May is Invasive Species Action Month in BC. BC Parks is joining many other agencies and organizations to keep invasive species from spreading and even more importantly, from being established here in the first place. Just this week, BC Parks and other Ministry of Environment staff worked alongside their children in the 15th annual monitoring and removal outing focused on carpet burweed in Ruckle Provincial Park on Saltspring Island. Carpet burweed likes to call parks, golf courses and RV parks home. A low-growing plant, burweed forms a “carpet” in the turf and spreads easily. While the leafy plant is difficult to identify, its dagger-like seed is unmistakeable when it punctures bare feet or attaches to animal fur, clothing, and tents.

working hard
Hard at work removing the carpet burweed.

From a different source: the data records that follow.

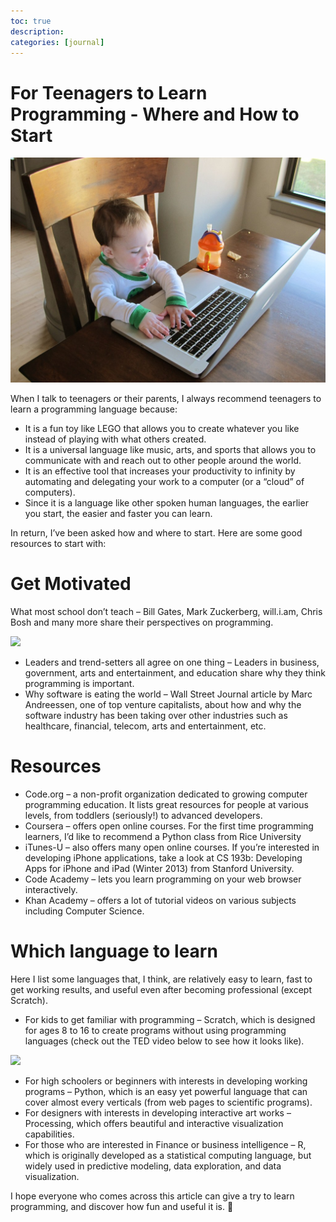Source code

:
 ```yaml
---
toc: true
description:
categories: [journal]
---
```

# For Teenagers to Learn Programming - Where and How to Start

![](/images/20130622-baby-programmer.jpg)

When I talk to teenagers or their parents, I always recommend teenagers to learn a programming language because:

* It is a fun toy like LEGO that allows you to create whatever you like instead of playing with what others created.
* It is a universal language like music, arts, and sports that allows you to communicate with and reach out to other people around the world.
* It is an effective tool that increases your productivity to infinity by automating and delegating your work to a computer (or a “cloud” of computers).
* Since it is a language like other spoken human languages, the earlier you start, the easier and faster you can learn.

In return, I’ve been asked how and where to start.  Here are some good resources to start with:

# Get Motivated

What most school don’t teach – Bill Gates, Mark Zuckerberg, will.i.am, Chris Bosh and many more share their perspectives on programming.

[![](https://img.youtube.com/vi/nKIu9yen5nc/0.jpg)](https://youtu.be/nKIu9yen5nc)

* Leaders and trend-setters all agree on one thing – Leaders in business, government, arts and entertainment, and education share why they think programming is important.
* Why software is eating the world – Wall Street Journal article by Marc Andreessen, one of top venture capitalists, about how and why the software industry has been taking over other industries such as healthcare, financial, telecom, arts and entertainment, etc.

# Resources

* Code.org – a non-profit organization dedicated to growing computer programming education.  It lists great resources for people at various levels, from toddlers (seriously!) to advanced developers.
* Coursera – offers open online courses.  For the first time programming learners, I’d like to recommend a Python class from Rice University
* iTunes-U – also offers many open online courses.  If you’re interested in developing iPhone applications, take a look at CS 193b: Developing Apps for iPhone and iPad (Winter 2013) from Stanford University.
* Code Academy – lets you learn programming on your web browser interactively.
* Khan Academy – offers a lot of tutorial videos on various subjects including Computer Science.

# Which language to learn

Here I list some languages that, I think, are relatively easy to learn, fast to get working results, and useful even after becoming professional (except Scratch).

* For kids to get familiar with programming – Scratch, which is designed for ages 8 to 16 to create programs without using programming languages (check out the TED video below to see how it looks like).

[![](https://img.youtube.com/vi/Ok6LbV6bqaE/0.jpg)](https://youtu.be/Ok6LbV6bqaE)

* For high schoolers or beginners with interests in developing working programs – Python, which is an easy yet powerful language that can cover almost every verticals (from web pages to scientific programs).
* For designers with interests in developing interactive art works – Processing, which offers beautiful and interactive visualization capabilities.
* For those who are interested in Finance or business intelligence – R, which is originally developed as a statistical computing language, but widely used in predictive modeling, data exploration, and data visualization.

I hope everyone who comes across this article can give a try to learn programming, and discover how fun and useful it is. 🙂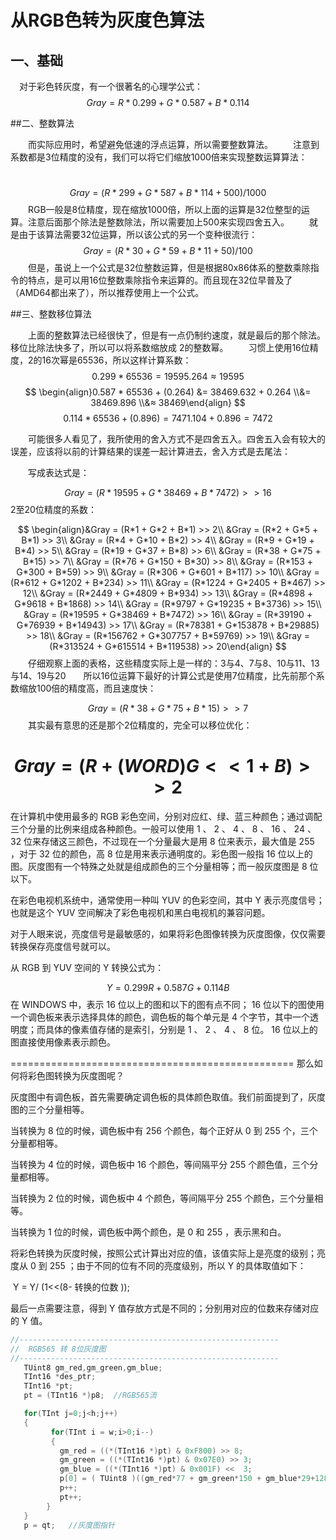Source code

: # 从RGB色转为灰度色算法

## 一、基础 　

　对于彩色转灰度，有一个很著名的心理学公式：                          
$$
Gray = R*0.299 + G*0.587 + B*0.114
$$

##二、整数算法

　　而实际应用时，希望避免低速的浮点运算，所以需要整数算法。
　　注意到系数都是3位精度的没有，我们可以将它们缩放1000倍来实现整数运算算法：

​                          
$$
Gray = (R*299 + G*587 + B*114 + 500) / 1000
$$
　　RGB一般是8位精度，现在缩放1000倍，所以上面的运算是32位整型的运算。注意后面那个除法是整数除法，所以需要加上500来实现四舍五入。
　　就是由于该算法需要32位运算，所以该公式的另一个变种很流行：                     
$$
Gray = (R*30 + G*59 + B*11 + 50) / 100
$$
　　但是，虽说上一个公式是32位整数运算，但是根据80x86体系的整数乘除指令的特点，是可以用16位整数乘除指令来运算的。而且现在32位早普及了（AMD64都出来了），所以推荐使用上一个公式。

##三、整数移位算法

　　上面的整数算法已经很快了，但是有一点仍制约速度，就是最后的那个除法。移位比除法快多了，所以可以将系数缩放成 2的整数幂。
　　习惯上使用16位精度，2的16次幂是65536，所以这样计算系数：                      
$$
0.299 * 65536 = 19595.264 ≈ 19595
$$
$$
\begin{align}0.587 * 65536 + (0.264) &= 38469.632 + 0.264 \\&= 38469.896 \\&≈ 38469\end{align}
$$
$$
0.114 * 65536 + (0.896) =   7471.104 + 0.896 = 7472
$$

　　可能很多人看见了，我所使用的舍入方式不是四舍五入。四舍五入会有较大的误差，应该将以前的计算结果的误差一起计算进去，舍入方式是去尾法：

​　　写成表达式是：                          

$$
Gray = (R*19595 + G*38469 + B*7472) >> 16
$$
​2至20位精度的系数：                    

$$
\begin{align}&Gray = (R*1 + G*2 + B*1) >> 2\\
                          &Gray = (R*2 + G*5 + B*1) >> 3\\
                          &Gray = (R*4 + G*10 + B*2) >> 4\\
                          &Gray = (R*9 + G*19 + B*4) >> 5\\
                          &Gray = (R*19 + G*37 + B*8) >> 6\\
                          &Gray = (R*38 + G*75 + B*15) >> 7\\
                          &Gray = (R*76 + G*150 + B*30) >> 8\\
                          &Gray = (R*153 + G*300 + B*59) >> 9\\
                          &Gray = (R*306 + G*601 + B*117) >> 10\\
                          &Gray = (R*612 + G*1202 + B*234) >> 11\\
                          &Gray = (R*1224 + G*2405 + B*467) >> 12\\
                          &Gray = (R*2449 + G*4809 + B*934) >> 13\\
                         &Gray = (R*4898 + G*9618 + B*1868) >> 14\\
                         &Gray = (R*9797 + G*19235 + B*3736) >> 15\\
                          &Gray = (R*19595 + G*38469 + B*7472) >> 16\\
                          &Gray = (R*39190 + G*76939 + B*14943) >> 17\\
                          &Gray = (R*78381 + G*153878 + B*29885) >> 18\\
                          &Gray = (R*156762 + G*307757 + B*59769) >> 19\\
                          &Gray = (R*313524 + G*615514 + B*119538) >> 20\end{align}
$$
　　仔细观察上面的表格，这些精度实际上是一样的：3与4、7与8、10与11、13与14、19与20
​　　所以16位运算下最好的计算公式是使用7位精度，比先前那个系数缩放100倍的精度高，而且速度快：                          

$$
Gray = (R*38 + G*75 + B*15) >> 7
$$
​　　其实最有意思的还是那个2位精度的，完全可以移位优化：                          

$$
Gray = (R + (WORD)G<<1 + B) >> 2
$$
========================

在计算机中使用最多的 RGB 彩色空间，分别对应红、绿、蓝三种颜色；通过调配三个分量的比例来组成各种颜色。一般可以使用 1 、 2 、 4 、 8 、 16 、 24 、 32 位来存储这三颜色，不过现在一个分量最大是用 8 位来表示，最大值是 255 ，对于 32 位的颜色，高 8 位是用来表示通明度的。彩色图一般指 16 位以上的图。灰度图有一个特殊之处就是组成颜色的三个分量相等；而一般灰度图是 8 位以下。

在彩色电视机系统中，通常使用一种叫 YUV 的色彩空间，其中 Y 表示亮度信号；也就是这个 YUV 空间解决了彩色电视机和黑白电视机的兼容问题。

对于人眼来说，亮度信号是最敏感的，如果将彩色图像转换为灰度图像，仅仅需要转换保存亮度信号就可以。

从 RGB 到 YUV 空间的 Y 转换公式为：

$$
Y = 0.299R+0.587G+0.114B
$$
在 WINDOWS 中，表示 16 位以上的图和以下的图有点不同； 16 位以下的图使用一个调色板来表示选择具体的颜色，调色板的每个单元是 4 个字节，其中一个透明度；而具体的像素值存储的是索引，分别是 1 、 2 、 4 、 8 位。 16 位以上的图直接使用像素表示颜色。

=================================================
那么如何将彩色图转换为灰度图呢？

灰度图中有调色板，首先需要确定调色板的具体颜色取值。我们前面提到了，灰度图的三个分量相等。

当转换为 8 位的时候，调色板中有 256 个颜色，每个正好从 0 到 255 个，三个分量都相等。

当转换为 4 位的时候，调色板中 16 个颜色，等间隔平分 255 个颜色值，三个分量都相等。

当转换为 2 位的时候，调色板中 4 个颜色，等间隔平分 255 个颜色，三个分量相等。

当转换为 1 位的时候，调色板中两个颜色，是 0 和 255 ，表示黑和白。

将彩色转换为灰度时候，按照公式计算出对应的值，该值实际上是亮度的级别；亮度从 0 到 255 ；由于不同的位有不同的亮度级别，所以 Y 的具体取值如下：

​       Y = Y/ (1<<(8- 转换的位数 ));

最后一点需要注意，得到 Y 值存放方式是不同的；分别用对应的位数来存储对应的 Y 值。

```c
//----------------------------------------------------------
//  RGB565 转 8位灰度图
//----------------------------------------------------------
   TUint8 gm_red,gm_green,gm_blue;
   TInt16 *des_ptr;
   TInt16 *pt;
   pt = (TInt16 *)p8;  //RGB565流

   for(TInt j=0;j<h;j++)
   {
         for(TInt i = w;i>0;i--)
         {
           gm_red = ((*(TInt16 *)pt) & 0xF800) >> 8;
           gm_green = ((*(TInt16 *)pt) & 0x07E0) >> 3;   
           gm_blue = ((*(TInt16 *)pt) & 0x001F) <<  3;   
           p[0] = ( TUint8 )((gm_red*77 + gm_green*150 + gm_blue*29+128) / 256);
           p++;
           pt++;
        }
   }
   p = qt;   //灰度图指针
```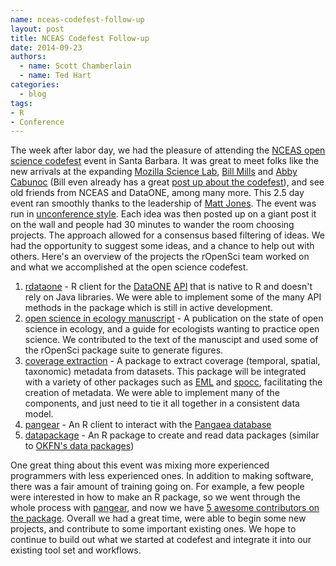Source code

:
 ```yaml
---
name: nceas-codefest-follow-up
layout: post
title: NCEAS Codefest Follow-up
date: 2014-09-23
authors:
  - name: Scott Chamberlain
  - name: Ted Hart
categories:
  - blog
tags:
- R
- Conference
---
```


The week after labor day, we had the pleasure of attending the [NCEAS open science codefest](http://nceas.github.io/open-science-codefest/) event in Santa Barbara. It was great to meet folks like the new arrivals at the expanding [Mozilla Science Lab](http://mozillascience.org), [Bill Mills](https://twitter.com/billdoesphysics) and [Abby Cabunoc](https://twitter.com/abbycabs) (Bill even already has a great [post up about the codefest](http://mozillascience.org/worries-critical-mass/)), and see old friends from NCEAS and DataONE, among many more. This 2.5 day event ran smoothly thanks to the leadership of [Matt Jones](https://www.nceas.ucsb.edu/~jones/). The event was run in [unconference style](http://en.wikipedia.org/wiki/Unconference). Each idea was then posted up on a giant post it on the wall and people had  30 minutes to wander the room choosing projects. The approach allowed for a consensus based filtering of ideas. We had the opportunity to suggest some ideas, and a chance to help out with others. Here's an overview of the projects the rOpenSci team worked on and what we accomplished at the open science codefest.

1. [rdataone](https://github.com/dataoneorg/rdataone) - R client for the [DataONE](https://www.dataone.org/) [API](http://mule1.dataone.org/ArchitectureDocs-current/apis/) that is native to R and doesn't rely on Java libraries. We were able to implement some of the many API methods in the package which is still in active development.
2. [open science in ecology manuscript](https://etherpad.mozilla.org/osmanuscript) - A publication on the state of open science in ecology, and a guide for ecologists wanting to practice open science.  We contributed to the text of the manuscipt and used some of the rOpenSci package suite to generate figures.
3. [coverage extraction](https://github.com/ropensci/mdextract) - A package to extract coverage (temporal, spatial, taxonomic) metadata from datasets.  This package will be integrated with a variety of other packages such as [EML](https://github.com/ropensci/EML) and [spocc](https://github.com/ropensci/spocc), facilitating the creation of metadata. We were able to implement many of the components, and just need to tie it all together in a consistent data model.
4. [pangear](https://github.com/ropensci/pangaear) - An R client to interact with the [Pangaea database](http://www.pangaea.de/)
5. [datapackage](https://github.com/ropensci/datapackage) - An R package to create and read data packages (similar to [OKFN's data packages](http://data.okfn.org/doc/data-package))

One great thing about this event was mixing more experienced programmers with less experienced ones. In addition to making software, there was a fair amount of training going on. For example, a few people were interested in how to make an R package, so we went through the whole process with [pangear](https://github.com/ropensci/pangaear), and now we have [5 awesome contributors on the package](https://github.com/ropensci/pangaear/graphs/contributors). Overall we had a great time, were able to begin some new projects, and contribute to some important existing ones. We hope to continue to build out what we started at codefest and integrate it into our existing tool set and workflows.
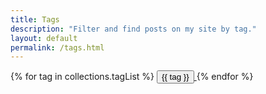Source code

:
 ```yaml
---
title: Tags
description: "Filter and find posts on my site by tag."
layout: default
permalink: /tags.html
---
```

{% for tag in collections.tagList %}
<span>
  <a href="/tags/{{ tag }}" class="no-underline">
    <button class="pill--button">
      {{ tag }}
    </button>
  </a>
</span>
{% endfor %}

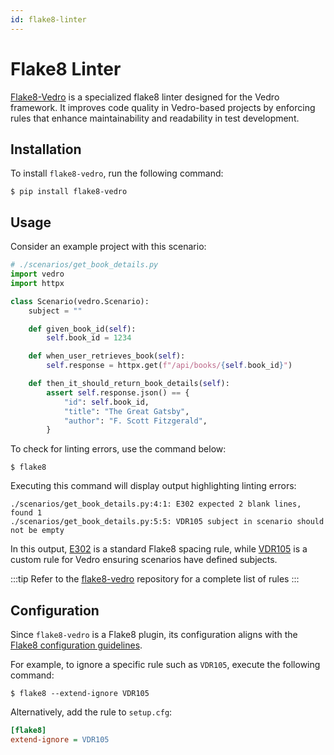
 ```yaml
---
id: flake8-linter
---
```


# Flake8 Linter

[Flake8-Vedro](https://pypi.org/project/flake8-vedro/) is a specialized flake8 linter designed for the Vedro framework. It improves code quality in Vedro-based projects by enforcing rules that enhance maintainability and readability in test development.

## Installation

To install `flake8-vedro`, run the following command:

```shell
$ pip install flake8-vedro
```

## Usage

Consider an example project with this scenario:

```python
# ./scenarios/get_book_details.py
import vedro
import httpx

class Scenario(vedro.Scenario):
    subject = ""

    def given_book_id(self):
        self.book_id = 1234

    def when_user_retrieves_book(self):
        self.response = httpx.get(f"/api/books/{self.book_id}")

    def then_it_should_return_book_details(self):
        assert self.response.json() == {
            "id": self.book_id,
            "title": "The Great Gatsby",
            "author": "F. Scott Fitzgerald",
        }
```

To check for linting errors, use the command below:

```shell
$ flake8
```

Executing this command will display output highlighting linting errors:

```shell
./scenarios/get_book_details.py:4:1: E302 expected 2 blank lines, found 1
./scenarios/get_book_details.py:5:5: VDR105 subject in scenario should not be empty
```

In this output, [E302](https://www.flake8rules.com/rules/E302.html) is a standard Flake8 spacing rule, while [VDR105](https://github.com/mytestopia/flake8-vedro/blob/main/flake8_vedro/errors/errors.py#L26) is a custom rule for Vedro ensuring scenarios have defined subjects.

:::tip
Refer to the [flake8-vedro](https://github.com/mytestopia/flake8-vedro/blob/main/README.md#rules) repository for a complete list of rules
:::

## Configuration

Since `flake8-vedro` is a Flake8 plugin,  its configuration aligns with the [Flake8 configuration guidelines](https://flake8.pycqa.org/en/latest/user/configuration.html).

For example, to ignore a specific rule such as `VDR105`, execute the following command:

```shell
$ flake8 --extend-ignore VDR105
```

Alternatively, add the rule to `setup.cfg`:

```ini
[flake8]
extend-ignore = VDR105
```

Managing invasive species is a big focus for BC Parks. We work with many different partners to find out what invasive species are in our parks, to remove new invasions as quickly as possible, and to clear invasive plants from certain parks or at least to stop those from spreading further.

From the food we eat to the view from our campground, invasive species impact everyone and we all have a role to play in tackling invasive species. So what can you do to help prevent the spread of invasive species in our parks and protected areas system?

  1. Learn more about easy steps you can take while camping, using trails, working in the field, or on your property through the Invasive Species Council of BC’s programs:
  1. Learn to recognize the plants and other organisms you see in the outdoors. If you’re unsure about a creature or plant you don’t recognize you can:
  • Use the Report-A-Weed service to report a suspected new sighting of an invasive plant species in BC.
  • Report ALL sightings of invasive mussels (i.e., zebra and quagga mussels) to the B.C. Conservation Officer Service (RAPP): 1-877-952-7277
  1. Join your local weed committee to learn more about invasive species in your region.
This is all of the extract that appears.